**** DATA RECORDS ****

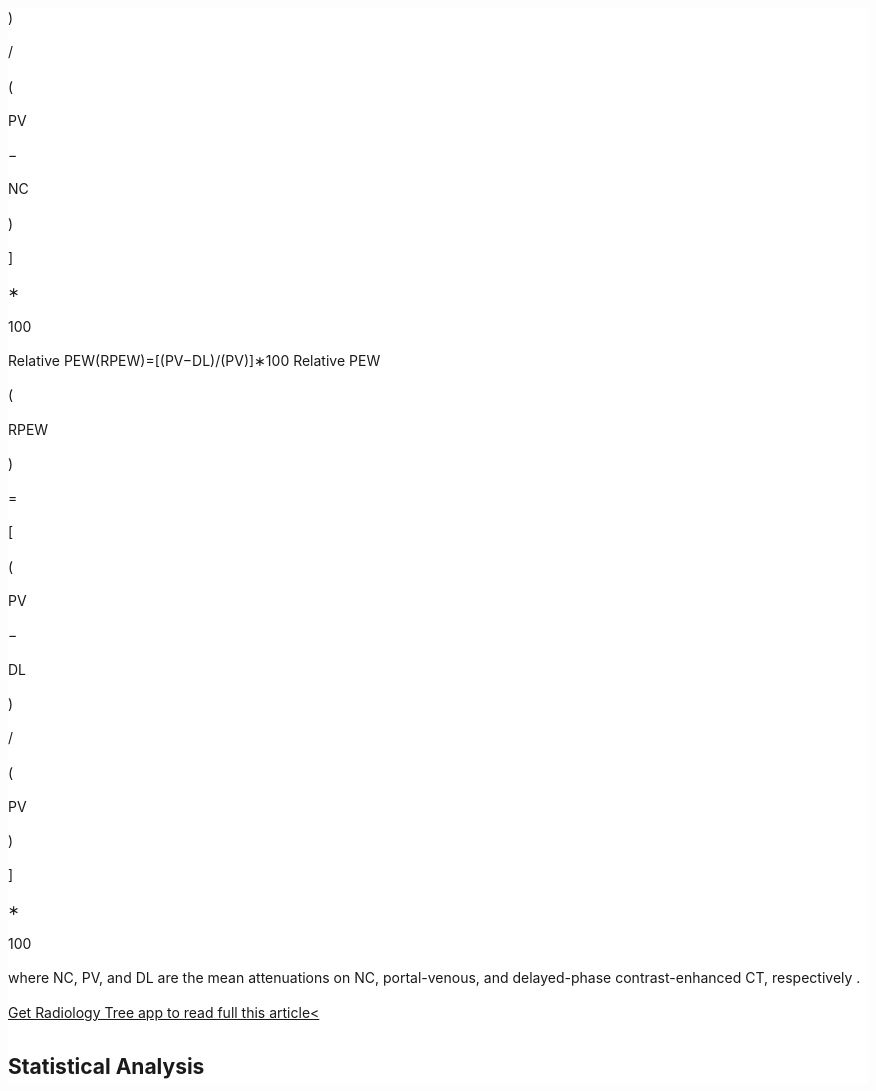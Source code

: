 )

/

(

PV

−

NC

)

\]

∗

100


Relative PEW(RPEW)=\[(PV−DL)/(PV)\]∗100
Relative PEW

(

RPEW

)

=

\[

(

PV

−

DL

)

/

(

PV

)

\]

∗

100


where NC, PV, and DL are the mean attenuations on NC, portal-venous, and delayed-phase contrast-enhanced CT, respectively .


[Get Radiology Tree app to read full this article<](https://clinicalpub.com/app)

## Statistical Analysis
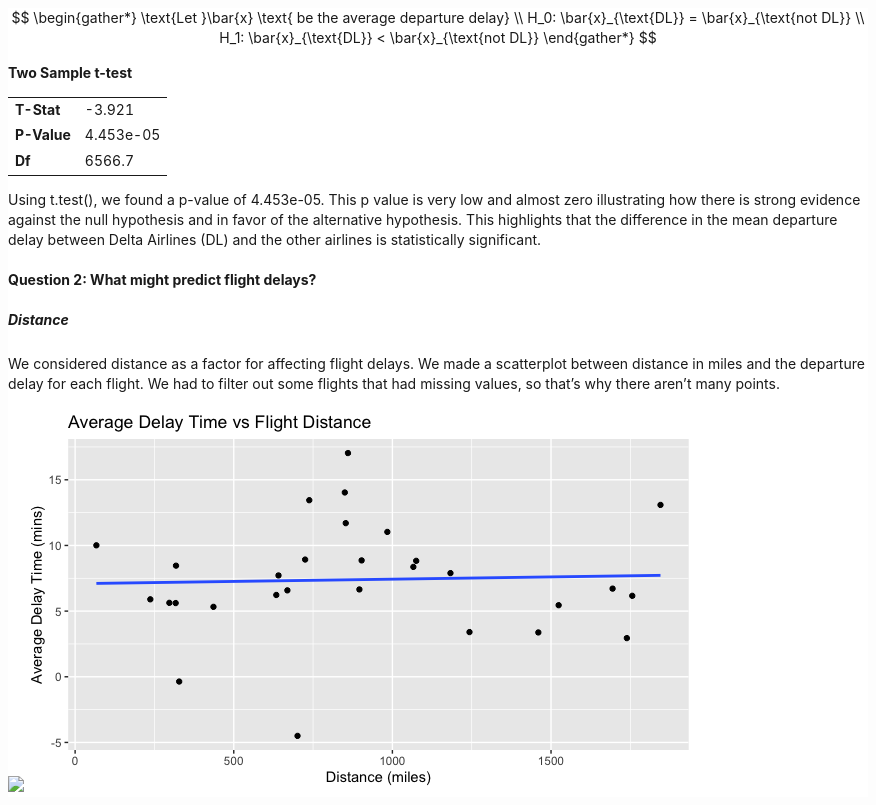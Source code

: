 $$
\begin{gather*}
\text{Let }\bar{x} \text{ be the average departure delay} \\
H_0: \bar{x}_{\text{DL}} = \bar{x}_{\text{not DL}} \\
H_1: \bar{x}_{\text{DL}} < \bar{x}_{\text{not DL}}
\end{gather*}
$$

**Two Sample t-test**

|             |           |
|-------------|-----------|
| **T-Stat**  | -3.921    |
| **P-Value** | 4.453e-05 |
| **Df**      | 6566.7    |

Using t.test(), we found a p-value of 4.453e-05. This p value is very
low and almost zero illustrating how there is strong evidence against
the null hypothesis and in favor of the alternative hypothesis. This
highlights that the difference in the mean departure delay between Delta
Airlines (DL) and the other airlines is statistically significant.

#### Question 2: What might predict flight delays?

##### Distance

We considered distance as a factor for affecting flight delays. We made
a scatterplot between distance in miles and the departure delay for each
flight. We had to filter out some flights that had missing values, so
that’s why there aren’t many points.

![](Milwaukee-Airport-Flight-Delay-Analysis_files/figure-gfm/unnamed-chunk-7-1.png)![](unnamed-chunk-7-1.png)
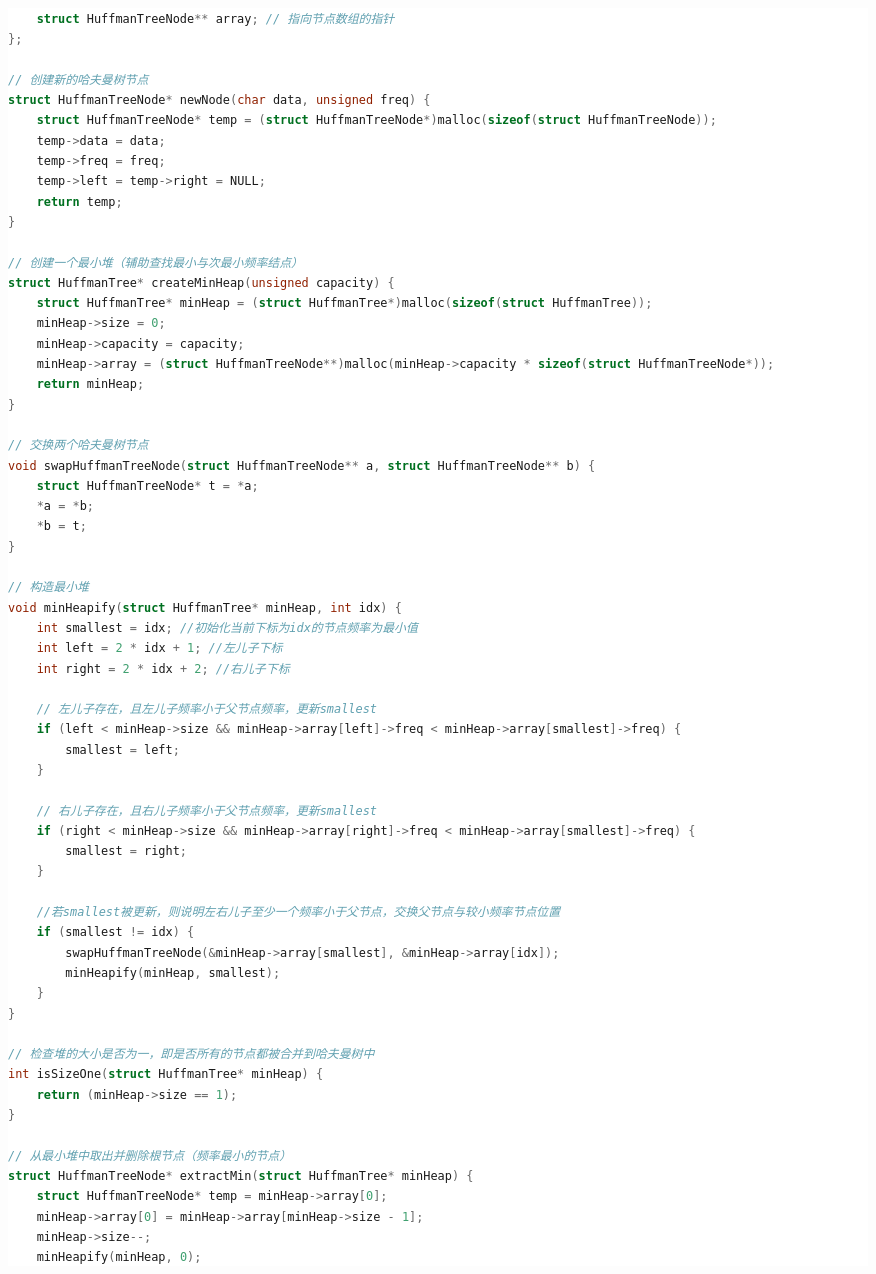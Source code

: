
 ``` C
    struct HuffmanTreeNode** array; // 指向节点数组的指针
};

// 创建新的哈夫曼树节点
struct HuffmanTreeNode* newNode(char data, unsigned freq) {
    struct HuffmanTreeNode* temp = (struct HuffmanTreeNode*)malloc(sizeof(struct HuffmanTreeNode));
    temp->data = data;
    temp->freq = freq;
    temp->left = temp->right = NULL;
    return temp;
}

// 创建一个最小堆（辅助查找最小与次最小频率结点）
struct HuffmanTree* createMinHeap(unsigned capacity) {
    struct HuffmanTree* minHeap = (struct HuffmanTree*)malloc(sizeof(struct HuffmanTree));
    minHeap->size = 0;
    minHeap->capacity = capacity;
    minHeap->array = (struct HuffmanTreeNode**)malloc(minHeap->capacity * sizeof(struct HuffmanTreeNode*));
    return minHeap;
}

// 交换两个哈夫曼树节点
void swapHuffmanTreeNode(struct HuffmanTreeNode** a, struct HuffmanTreeNode** b) {
    struct HuffmanTreeNode* t = *a;
    *a = *b;
    *b = t;
}

// 构造最小堆
void minHeapify(struct HuffmanTree* minHeap, int idx) {
    int smallest = idx; //初始化当前下标为idx的节点频率为最小值
    int left = 2 * idx + 1; //左儿子下标
    int right = 2 * idx + 2; //右儿子下标
    
    // 左儿子存在，且左儿子频率小于父节点频率，更新smallest
    if (left < minHeap->size && minHeap->array[left]->freq < minHeap->array[smallest]->freq) {
        smallest = left;
    }

    // 右儿子存在，且右儿子频率小于父节点频率，更新smallest
    if (right < minHeap->size && minHeap->array[right]->freq < minHeap->array[smallest]->freq) {
        smallest = right;
    }

    //若smallest被更新，则说明左右儿子至少一个频率小于父节点，交换父节点与较小频率节点位置
    if (smallest != idx) {
        swapHuffmanTreeNode(&minHeap->array[smallest], &minHeap->array[idx]);
        minHeapify(minHeap, smallest);
    }
}

// 检查堆的大小是否为一，即是否所有的节点都被合并到哈夫曼树中
int isSizeOne(struct HuffmanTree* minHeap) {
    return (minHeap->size == 1);
}

// 从最小堆中取出并删除根节点（频率最小的节点）
struct HuffmanTreeNode* extractMin(struct HuffmanTree* minHeap) {
    struct HuffmanTreeNode* temp = minHeap->array[0];
    minHeap->array[0] = minHeap->array[minHeap->size - 1];
    minHeap->size--;
    minHeapify(minHeap, 0);
```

****

* INSTRUCTIONS TO FOLLOW *
Copy out each line of the data exactly as it reads; skip the pictures.

* ANSWER FOR THE TASK *
Source code

: )

/

(

PV

−

NC

)

\]

∗

100


Relative PEW(RPEW)=\[(PV−DL)/(PV)\]∗100
Relative PEW

(

RPEW

)

=

\[

(

PV

−

DL

)

/

(

PV

)

\]

∗

100


where NC, PV, and DL are the mean attenuations on NC, portal-venous, and delayed-phase contrast-enhanced CT, respectively .


[Get Radiology Tree app to read full this article<](https://clinicalpub.com/app)

## Statistical Analysis
Source code

: $$
\begin{gather*}
\text{Let }\bar{x} \text{ be the average departure delay} \\
H_0: \bar{x}_{\text{DL}} = \bar{x}_{\text{not DL}} \\
H_1: \bar{x}_{\text{DL}} < \bar{x}_{\text{not DL}}
\end{gather*}
$$

**Two Sample t-test**

|             |           |
|-------------|-----------|
| **T-Stat**  | -3.921    |
| **P-Value** | 4.453e-05 |
| **Df**      | 6566.7    |

Using t.test(), we found a p-value of 4.453e-05. This p value is very
low and almost zero illustrating how there is strong evidence against
the null hypothesis and in favor of the alternative hypothesis. This
highlights that the difference in the mean departure delay between Delta
Airlines (DL) and the other airlines is statistically significant.

#### Question 2: What might predict flight delays?

##### Distance

We considered distance as a factor for affecting flight delays. We made
a scatterplot between distance in miles and the departure delay for each
flight. We had to filter out some flights that had missing values, so
that’s why there aren’t many points.

![](Milwaukee-Airport-Flight-Delay-Analysis_files/figure-gfm/unnamed-chunk-7-1.png)![](unnamed-chunk-7-1.png)
Source code

:
 ``` C
    struct HuffmanTreeNode** array; // 指向节点数组的指针
};

// 创建新的哈夫曼树节点
struct HuffmanTreeNode* newNode(char data, unsigned freq) {
    struct HuffmanTreeNode* temp = (struct HuffmanTreeNode*)malloc(sizeof(struct HuffmanTreeNode));
    temp->data = data;
    temp->freq = freq;
    temp->left = temp->right = NULL;
    return temp;
}

// 创建一个最小堆（辅助查找最小与次最小频率结点）
struct HuffmanTree* createMinHeap(unsigned capacity) {
    struct HuffmanTree* minHeap = (struct HuffmanTree*)malloc(sizeof(struct HuffmanTree));
    minHeap->size = 0;
    minHeap->capacity = capacity;
    minHeap->array = (struct HuffmanTreeNode**)malloc(minHeap->capacity * sizeof(struct HuffmanTreeNode*));
    return minHeap;
}

// 交换两个哈夫曼树节点
void swapHuffmanTreeNode(struct HuffmanTreeNode** a, struct HuffmanTreeNode** b) {
    struct HuffmanTreeNode* t = *a;
    *a = *b;
    *b = t;
}

// 构造最小堆
void minHeapify(struct HuffmanTree* minHeap, int idx) {
    int smallest = idx; //初始化当前下标为idx的节点频率为最小值
    int left = 2 * idx + 1; //左儿子下标
    int right = 2 * idx + 2; //右儿子下标
    
    // 左儿子存在，且左儿子频率小于父节点频率，更新smallest
    if (left < minHeap->size && minHeap->array[left]->freq < minHeap->array[smallest]->freq) {
        smallest = left;
    }

    // 右儿子存在，且右儿子频率小于父节点频率，更新smallest
    if (right < minHeap->size && minHeap->array[right]->freq < minHeap->array[smallest]->freq) {
        smallest = right;
    }

    //若smallest被更新，则说明左右儿子至少一个频率小于父节点，交换父节点与较小频率节点位置
    if (smallest != idx) {
        swapHuffmanTreeNode(&minHeap->array[smallest], &minHeap->array[idx]);
        minHeapify(minHeap, smallest);
    }
}

// 检查堆的大小是否为一，即是否所有的节点都被合并到哈夫曼树中
int isSizeOne(struct HuffmanTree* minHeap) {
    return (minHeap->size == 1);
}

// 从最小堆中取出并删除根节点（频率最小的节点）
struct HuffmanTreeNode* extractMin(struct HuffmanTree* minHeap) {
    struct HuffmanTreeNode* temp = minHeap->array[0];
    minHeap->array[0] = minHeap->array[minHeap->size - 1];
    minHeap->size--;
    minHeapify(minHeap, 0);
```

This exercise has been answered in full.